Cortes de juros à vista, como antecipar e preparar sua carteira de investimentos com prefixados e IPCA+, estratégias práticas para aproveitar a queda da Selic

O que muda para investidores com a perspectiva de cortes de juros pelo Banco Central, e como combinar prefixados, títulos atrelados à inflação e pós-fixados na sua carteira

O mercado financeiro projeta o início de um ciclo de cortes de juros ainda no primeiro trimestre do ano, abrindo espaço para reavaliar carteiras de renda fixa.

Especialistas veem nos títulos prefixados e nos atrelados à inflação, como os IPCA+, oportunidades de ganho tanto antes quanto durante a redução da Selic.

As informações e projeções usadas neste texto foram compiladas a partir de dados e entrevistas divulgados pelo g1, e trazem orientações práticas para investidores individuais, conforme informação divulgada pelo g1.

Por que o Banco Central está cauteloso, mesmo com corte à vista

Hoje, a taxa básica de juros, a Selic, está em 15% ao ano. A postura cautelosa do Comitê de Política Monetária reflete riscos geopolíticos, como as tensões no Oriente Médio, e incertezas fiscais no Brasil, fatores que podem influenciar a inflação e a decisão do BC.

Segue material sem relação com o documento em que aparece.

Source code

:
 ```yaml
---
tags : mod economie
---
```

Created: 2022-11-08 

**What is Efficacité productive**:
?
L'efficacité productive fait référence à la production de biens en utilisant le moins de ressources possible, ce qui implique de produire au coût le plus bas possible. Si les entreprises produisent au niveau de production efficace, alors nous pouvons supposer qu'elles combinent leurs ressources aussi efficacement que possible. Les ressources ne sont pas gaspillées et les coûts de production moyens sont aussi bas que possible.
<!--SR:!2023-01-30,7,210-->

Segundo a Federação Brasileira de Bancos, a principal projeção do mercado é de que a reunião desta semana ainda mantenha os juros inalterados, com sete em cada dez bancos estimando uma redução apenas em março.

Mesmo assim, o Boletim Focus indica que a estimativa é que a Selic encerre o ano em 12,25% ao ano, ou seja, com uma redução de 2,75 pontos percentuais em relação ao atual patamar.

Quais ativos priorizar antes e durante o ciclo de cortes

Segundo um estudo elaborado pela XP Investimentos, períodos de queda de juros tendem a favorecer títulos prefixados e indexados à inflação, como os IPCA+. Esses ativos costumam performar melhor que investimentos atrelados ao CDI nos meses que antecedem e durante a queda da Selic.

O estudo analisou ciclos desde 2005 e aponta que o retorno médio do índice de prefixados, o IRF-M, foi de 13,3% no primeiro ano após o início do ciclo de cortes, enquanto o do CDI, representado pelo IMA-S, foi de 10,7% no mesmo período.

A pesquisa também mostra que, para cada 1 ponto percentual de queda na Selic, a estimativa é que os títulos atrelados à inflação de curto prazo tenham uma valorização adicional média de 0,40%, enquanto prefixados podem subir 0,50% no mesmo mês. No estudo foram considerados o índice IMA-B 5 e o IRF-M.

Como montar ou rebalancear a carteira, passo a passo

Especialistas recomendam rebalancear a combinação de indexadores, sem abandonar por completo o CDI. A estrategista da XP, Rachel de Sá, alerta que “o cenário global desse ano começou um pouco conturbado, e algumas dessas questões podem afetar a avaliação de risco por parte do BC”.

Uma boa estratégia começa por definir horizonte de tempo e objetivos, separando curto, médio e longo prazo. Com essa clareza, fica mais fácil escolher entre reservas, títulos de prazo médio e papéis mais longos, como IPCA+ 2035 ou 2045.

O planejador financeiro certificado pela Planejar, Carlos Castro, recomenda três passos básicos, alinhados ao perfil de risco: definir horizonte e objetivos, dividir a carteira entre classes e escolher produtos para cada classe.

Riscos práticos, liquidez e erros comuns

O especialista de renda fixa do Inter, Rafael Winalda, chama atenção para a marcação a mercado, que reflete o preço do investimento como se fosse vendido naquele dia. Ele explica que o erro mais comum é não alinhar o horizonte do investimento à necessidade de liquidez, o que pode forçar vendas com prejuízo.

Algumas recomendações práticas são: manter a reserva de emergência em ativos líquidos e conservadores, investir em títulos longos somente com recursos que não serão necessários no curto e médio prazo, e diversificar vencimentos para evitar concentração.

Para quem quer reduzir volatilidade, combinar prefixados, IPCA+ e pós-fixados traz equilíbrio, enquanto manter parte no CDI protege contra cenários de cortes menores, conforme análise da XP.

Em resumo, com a perspectiva de cortes de juros, investidores podem aproveitar oportunidades em títulos prefixados e indexados à inflação, desde que façam um planejamento claro do horizonte, cuidem da liquidez e diversifiquem indexadores.